▸ Record extracts
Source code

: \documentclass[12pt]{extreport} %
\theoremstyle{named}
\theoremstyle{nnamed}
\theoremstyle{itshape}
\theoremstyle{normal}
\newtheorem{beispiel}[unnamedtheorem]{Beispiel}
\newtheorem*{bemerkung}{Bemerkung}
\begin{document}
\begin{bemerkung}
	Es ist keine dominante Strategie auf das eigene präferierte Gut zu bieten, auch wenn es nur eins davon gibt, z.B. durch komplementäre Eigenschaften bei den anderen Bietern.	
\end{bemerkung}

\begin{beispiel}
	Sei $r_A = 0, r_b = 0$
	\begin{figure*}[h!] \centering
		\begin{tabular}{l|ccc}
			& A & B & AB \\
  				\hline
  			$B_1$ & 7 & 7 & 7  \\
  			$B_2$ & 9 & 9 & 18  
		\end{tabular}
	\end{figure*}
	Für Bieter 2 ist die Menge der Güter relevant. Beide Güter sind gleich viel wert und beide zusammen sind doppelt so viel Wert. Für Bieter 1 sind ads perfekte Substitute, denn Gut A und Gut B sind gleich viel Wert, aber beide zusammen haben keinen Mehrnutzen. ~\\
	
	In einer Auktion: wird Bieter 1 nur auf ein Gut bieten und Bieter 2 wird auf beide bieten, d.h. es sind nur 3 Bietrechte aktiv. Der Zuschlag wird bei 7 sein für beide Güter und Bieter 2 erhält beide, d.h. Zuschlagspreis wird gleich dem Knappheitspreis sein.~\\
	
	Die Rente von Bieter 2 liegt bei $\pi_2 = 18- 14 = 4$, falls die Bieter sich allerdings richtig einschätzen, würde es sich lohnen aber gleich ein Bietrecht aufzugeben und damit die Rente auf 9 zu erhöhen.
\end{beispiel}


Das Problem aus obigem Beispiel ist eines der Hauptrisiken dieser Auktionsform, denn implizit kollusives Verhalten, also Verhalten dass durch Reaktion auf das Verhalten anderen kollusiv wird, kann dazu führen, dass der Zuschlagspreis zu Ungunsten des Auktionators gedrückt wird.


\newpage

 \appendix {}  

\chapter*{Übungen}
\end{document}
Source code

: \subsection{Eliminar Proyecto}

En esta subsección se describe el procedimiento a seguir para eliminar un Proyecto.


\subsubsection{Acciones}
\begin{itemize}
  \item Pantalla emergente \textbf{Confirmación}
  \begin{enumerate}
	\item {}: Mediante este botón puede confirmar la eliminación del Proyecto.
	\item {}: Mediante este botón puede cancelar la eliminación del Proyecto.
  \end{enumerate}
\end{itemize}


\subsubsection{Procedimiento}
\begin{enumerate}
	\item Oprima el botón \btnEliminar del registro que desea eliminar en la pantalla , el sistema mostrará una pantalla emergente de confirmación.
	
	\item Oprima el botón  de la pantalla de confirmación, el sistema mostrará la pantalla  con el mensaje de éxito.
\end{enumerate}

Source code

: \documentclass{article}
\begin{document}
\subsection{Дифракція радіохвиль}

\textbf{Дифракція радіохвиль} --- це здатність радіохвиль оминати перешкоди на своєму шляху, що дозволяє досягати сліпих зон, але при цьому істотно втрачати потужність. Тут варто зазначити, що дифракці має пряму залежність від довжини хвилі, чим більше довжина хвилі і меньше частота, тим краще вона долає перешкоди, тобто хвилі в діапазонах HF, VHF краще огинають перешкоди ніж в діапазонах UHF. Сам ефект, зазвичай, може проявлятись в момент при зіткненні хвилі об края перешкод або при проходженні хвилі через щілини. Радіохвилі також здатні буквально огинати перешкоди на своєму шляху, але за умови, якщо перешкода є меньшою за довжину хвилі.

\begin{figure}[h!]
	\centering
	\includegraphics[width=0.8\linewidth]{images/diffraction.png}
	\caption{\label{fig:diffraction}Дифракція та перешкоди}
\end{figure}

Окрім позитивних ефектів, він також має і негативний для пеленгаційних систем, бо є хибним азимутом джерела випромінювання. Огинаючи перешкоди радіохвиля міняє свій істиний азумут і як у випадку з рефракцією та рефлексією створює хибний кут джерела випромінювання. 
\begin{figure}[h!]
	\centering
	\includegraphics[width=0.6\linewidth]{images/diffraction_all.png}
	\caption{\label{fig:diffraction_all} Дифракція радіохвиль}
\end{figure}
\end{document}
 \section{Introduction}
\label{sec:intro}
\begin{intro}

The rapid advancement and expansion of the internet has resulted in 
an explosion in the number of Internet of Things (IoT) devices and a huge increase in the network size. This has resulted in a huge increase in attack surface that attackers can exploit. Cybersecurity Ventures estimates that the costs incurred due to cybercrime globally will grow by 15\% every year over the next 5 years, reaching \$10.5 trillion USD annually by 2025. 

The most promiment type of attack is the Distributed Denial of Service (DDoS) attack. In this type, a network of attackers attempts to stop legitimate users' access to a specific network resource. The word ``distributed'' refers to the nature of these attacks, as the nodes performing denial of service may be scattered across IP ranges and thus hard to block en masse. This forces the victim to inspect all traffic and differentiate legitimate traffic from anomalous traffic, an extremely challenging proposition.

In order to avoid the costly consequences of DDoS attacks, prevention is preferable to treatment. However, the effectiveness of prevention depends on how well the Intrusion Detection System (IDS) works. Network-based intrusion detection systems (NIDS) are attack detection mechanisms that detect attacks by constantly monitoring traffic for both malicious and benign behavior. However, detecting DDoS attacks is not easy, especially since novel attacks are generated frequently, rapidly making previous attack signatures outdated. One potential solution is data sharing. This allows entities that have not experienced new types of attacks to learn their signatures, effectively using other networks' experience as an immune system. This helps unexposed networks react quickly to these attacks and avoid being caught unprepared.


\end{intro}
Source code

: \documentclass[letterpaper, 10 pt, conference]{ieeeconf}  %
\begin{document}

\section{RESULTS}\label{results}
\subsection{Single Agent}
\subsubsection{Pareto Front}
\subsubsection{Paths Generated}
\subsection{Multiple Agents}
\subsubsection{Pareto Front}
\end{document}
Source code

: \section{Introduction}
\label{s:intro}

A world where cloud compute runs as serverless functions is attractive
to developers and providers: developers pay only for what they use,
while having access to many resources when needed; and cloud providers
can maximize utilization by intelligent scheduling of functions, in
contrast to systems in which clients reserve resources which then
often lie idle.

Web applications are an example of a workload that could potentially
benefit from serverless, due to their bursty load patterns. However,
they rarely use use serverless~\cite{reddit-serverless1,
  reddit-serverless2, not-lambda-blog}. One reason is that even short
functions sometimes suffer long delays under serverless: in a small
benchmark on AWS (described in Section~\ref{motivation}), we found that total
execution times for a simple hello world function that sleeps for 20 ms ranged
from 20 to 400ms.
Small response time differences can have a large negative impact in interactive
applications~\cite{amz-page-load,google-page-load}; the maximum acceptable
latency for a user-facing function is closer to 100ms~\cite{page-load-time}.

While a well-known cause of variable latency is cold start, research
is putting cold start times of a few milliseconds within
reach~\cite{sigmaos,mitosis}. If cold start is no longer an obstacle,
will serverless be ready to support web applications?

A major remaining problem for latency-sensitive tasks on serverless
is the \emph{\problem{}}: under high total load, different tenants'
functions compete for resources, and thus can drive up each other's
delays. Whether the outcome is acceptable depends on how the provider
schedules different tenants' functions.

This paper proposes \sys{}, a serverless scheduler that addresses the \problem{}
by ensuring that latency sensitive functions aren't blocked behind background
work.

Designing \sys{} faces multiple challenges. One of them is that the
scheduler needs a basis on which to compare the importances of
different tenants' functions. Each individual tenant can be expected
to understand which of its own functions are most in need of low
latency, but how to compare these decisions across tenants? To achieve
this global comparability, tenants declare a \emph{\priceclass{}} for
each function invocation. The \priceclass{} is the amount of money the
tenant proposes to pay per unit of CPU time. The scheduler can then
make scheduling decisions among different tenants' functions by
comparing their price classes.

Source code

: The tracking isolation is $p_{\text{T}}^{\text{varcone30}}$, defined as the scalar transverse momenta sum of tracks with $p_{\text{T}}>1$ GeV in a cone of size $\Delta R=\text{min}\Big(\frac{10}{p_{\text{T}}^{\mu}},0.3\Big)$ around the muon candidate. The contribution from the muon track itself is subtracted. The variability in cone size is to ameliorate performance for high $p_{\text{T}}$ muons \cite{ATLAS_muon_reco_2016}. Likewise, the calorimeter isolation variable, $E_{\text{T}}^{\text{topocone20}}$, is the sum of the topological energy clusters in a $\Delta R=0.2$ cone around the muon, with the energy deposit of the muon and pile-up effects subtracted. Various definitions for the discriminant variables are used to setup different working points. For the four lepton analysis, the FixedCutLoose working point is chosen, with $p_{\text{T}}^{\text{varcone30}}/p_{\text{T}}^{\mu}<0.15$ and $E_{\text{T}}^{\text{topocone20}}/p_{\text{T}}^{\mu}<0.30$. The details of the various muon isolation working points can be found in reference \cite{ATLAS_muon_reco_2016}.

▸ Problem statement
Take from the material every line that holds "images".

▸ Task output
	\includegraphics[width=0.8\linewidth]{images/diffraction.png}
	\includegraphics[width=0.6\linewidth]{images/diffraction_all.png}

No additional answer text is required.